We already have many forms of transparency in American capitalism. Public companies, for example, are required to disclose executive compensation and the average pay of their workers; this transparency has done exactly nothing to close the pay gap. A disclosure is not the same thing as a legal standard.
So what does this mean for all of us? We don’t know exactly how Shein will absorb Everlane. I could guess that this is a Quince play for Shein, a way to access higher-end consumers that would otherwise never go on the Shein site.
What this tragicomedy reveals is that the idea born from Obama-era optimism, that the arc of history naturally bends toward justice and sustainability, was ephemeral.
The work to make this coal-powered industry sustainable will come from regulation. The technology to decarbonize is there, and unlike with aviation, for instance, it would cost the apparel industry a mere 2 cents per cotton t-shirt to get it done. But unlike with aviation, there are no requirements or incentives that these investments be made, so they are not.
The electric vehicle industry got a head start through direct subsidies and fuel efficiency standards. Apparel needs the same.
If you’re disappointed or angry about this turn of events, I ask you to channel those feelings into citizenship. Help pass the New York or California Fashion Acts that would require all large fashion companies that sell into the states to reduce their emissions and ban toxic chemicals.
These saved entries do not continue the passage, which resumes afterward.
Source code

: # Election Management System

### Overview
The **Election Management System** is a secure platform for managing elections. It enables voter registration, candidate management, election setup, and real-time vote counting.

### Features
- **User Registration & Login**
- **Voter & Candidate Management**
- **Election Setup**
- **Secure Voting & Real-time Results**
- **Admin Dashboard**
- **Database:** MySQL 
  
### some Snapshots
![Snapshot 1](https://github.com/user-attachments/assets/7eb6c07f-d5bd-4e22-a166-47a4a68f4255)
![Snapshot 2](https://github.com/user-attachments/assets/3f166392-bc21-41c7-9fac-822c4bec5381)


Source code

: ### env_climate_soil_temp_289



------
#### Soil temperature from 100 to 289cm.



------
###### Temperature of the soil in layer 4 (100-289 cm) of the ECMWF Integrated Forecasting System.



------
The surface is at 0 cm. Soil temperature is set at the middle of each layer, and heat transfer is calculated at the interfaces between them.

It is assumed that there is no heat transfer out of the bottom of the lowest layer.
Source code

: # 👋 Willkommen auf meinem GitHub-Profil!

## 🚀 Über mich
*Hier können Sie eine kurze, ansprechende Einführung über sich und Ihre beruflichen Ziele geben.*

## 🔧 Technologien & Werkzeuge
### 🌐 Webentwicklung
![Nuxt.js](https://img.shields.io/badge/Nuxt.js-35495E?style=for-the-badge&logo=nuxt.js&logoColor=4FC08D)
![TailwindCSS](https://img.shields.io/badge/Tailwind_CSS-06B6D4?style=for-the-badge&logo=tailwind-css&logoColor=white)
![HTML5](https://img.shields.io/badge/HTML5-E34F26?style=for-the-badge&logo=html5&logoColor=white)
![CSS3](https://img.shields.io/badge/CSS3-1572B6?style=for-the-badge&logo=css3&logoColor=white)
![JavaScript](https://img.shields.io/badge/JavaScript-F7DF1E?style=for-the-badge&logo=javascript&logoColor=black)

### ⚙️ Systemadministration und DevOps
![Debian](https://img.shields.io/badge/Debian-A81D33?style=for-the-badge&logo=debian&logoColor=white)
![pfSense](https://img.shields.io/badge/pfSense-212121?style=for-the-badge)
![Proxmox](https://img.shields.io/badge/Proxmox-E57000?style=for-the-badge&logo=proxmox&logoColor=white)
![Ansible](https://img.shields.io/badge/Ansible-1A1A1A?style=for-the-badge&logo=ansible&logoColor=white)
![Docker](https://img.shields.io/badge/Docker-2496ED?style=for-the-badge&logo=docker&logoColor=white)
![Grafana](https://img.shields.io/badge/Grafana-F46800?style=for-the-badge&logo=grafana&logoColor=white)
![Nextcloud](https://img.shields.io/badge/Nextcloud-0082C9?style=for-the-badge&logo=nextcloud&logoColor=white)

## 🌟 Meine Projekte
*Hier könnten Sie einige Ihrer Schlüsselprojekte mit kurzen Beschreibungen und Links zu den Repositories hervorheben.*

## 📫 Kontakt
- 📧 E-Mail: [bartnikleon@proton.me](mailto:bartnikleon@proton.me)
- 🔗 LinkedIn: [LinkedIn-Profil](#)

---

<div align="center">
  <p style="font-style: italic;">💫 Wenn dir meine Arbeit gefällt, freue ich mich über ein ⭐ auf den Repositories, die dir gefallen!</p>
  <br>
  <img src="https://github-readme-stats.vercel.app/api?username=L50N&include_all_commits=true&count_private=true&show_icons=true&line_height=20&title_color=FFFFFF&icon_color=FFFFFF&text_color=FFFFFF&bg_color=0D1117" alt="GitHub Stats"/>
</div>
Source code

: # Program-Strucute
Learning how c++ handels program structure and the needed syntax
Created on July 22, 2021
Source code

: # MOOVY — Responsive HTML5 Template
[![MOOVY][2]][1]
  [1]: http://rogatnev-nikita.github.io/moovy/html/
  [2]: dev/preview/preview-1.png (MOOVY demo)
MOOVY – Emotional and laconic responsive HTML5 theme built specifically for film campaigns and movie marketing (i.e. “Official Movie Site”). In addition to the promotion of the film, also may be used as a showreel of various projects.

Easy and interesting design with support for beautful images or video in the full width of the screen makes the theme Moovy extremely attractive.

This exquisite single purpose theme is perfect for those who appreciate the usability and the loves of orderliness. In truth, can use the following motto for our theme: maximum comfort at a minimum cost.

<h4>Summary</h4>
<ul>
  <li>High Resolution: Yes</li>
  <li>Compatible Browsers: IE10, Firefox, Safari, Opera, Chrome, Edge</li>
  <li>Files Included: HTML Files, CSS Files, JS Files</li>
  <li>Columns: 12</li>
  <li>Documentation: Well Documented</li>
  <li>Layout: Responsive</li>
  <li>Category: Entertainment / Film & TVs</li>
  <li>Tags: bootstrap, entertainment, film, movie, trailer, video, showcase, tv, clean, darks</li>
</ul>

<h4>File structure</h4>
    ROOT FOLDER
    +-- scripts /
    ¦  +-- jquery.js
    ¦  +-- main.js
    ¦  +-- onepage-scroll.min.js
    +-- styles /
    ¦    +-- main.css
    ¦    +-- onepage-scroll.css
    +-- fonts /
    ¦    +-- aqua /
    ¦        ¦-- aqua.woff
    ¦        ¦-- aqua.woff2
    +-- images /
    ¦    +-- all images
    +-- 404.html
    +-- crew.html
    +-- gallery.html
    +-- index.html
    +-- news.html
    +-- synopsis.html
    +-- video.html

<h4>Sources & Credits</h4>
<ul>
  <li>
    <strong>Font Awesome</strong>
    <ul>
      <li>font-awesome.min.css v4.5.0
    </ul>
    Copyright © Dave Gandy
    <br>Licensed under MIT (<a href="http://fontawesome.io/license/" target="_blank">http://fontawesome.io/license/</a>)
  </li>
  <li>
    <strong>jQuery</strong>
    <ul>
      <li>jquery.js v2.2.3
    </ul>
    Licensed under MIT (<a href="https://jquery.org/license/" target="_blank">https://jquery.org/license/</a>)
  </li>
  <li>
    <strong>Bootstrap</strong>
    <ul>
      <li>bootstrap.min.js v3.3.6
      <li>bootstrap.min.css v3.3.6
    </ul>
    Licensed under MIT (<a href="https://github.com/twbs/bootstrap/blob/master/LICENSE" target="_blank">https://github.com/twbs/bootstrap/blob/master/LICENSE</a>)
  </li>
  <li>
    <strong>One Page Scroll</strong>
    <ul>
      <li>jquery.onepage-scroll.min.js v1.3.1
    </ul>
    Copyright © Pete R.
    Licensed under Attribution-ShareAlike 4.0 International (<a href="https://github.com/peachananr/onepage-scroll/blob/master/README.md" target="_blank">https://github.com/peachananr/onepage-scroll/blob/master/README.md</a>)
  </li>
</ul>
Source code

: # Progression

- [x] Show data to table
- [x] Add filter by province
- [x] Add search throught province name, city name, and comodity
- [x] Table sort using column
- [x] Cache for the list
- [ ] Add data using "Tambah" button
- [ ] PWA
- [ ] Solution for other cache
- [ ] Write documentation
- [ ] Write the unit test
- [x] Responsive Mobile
It’s currently legal to have lead on adult clothing, and Shein is consistently found to have it on their products. The industry is pushing back through their trade associations, so people power is needed so that legislators know it needs to be their priority.
But if you want to shop sustainably, you don’t need a brand. What is most helpful is understanding your own style and lifestyle — that’s how we know what we actually need and what we don’t. There are apps to help on that front. (I love Indyx, for instance, but there are others.)
The only way forward is together, and that means political solutions — emissions requirements, chemical requirements, labor requirements — not just consumer ones.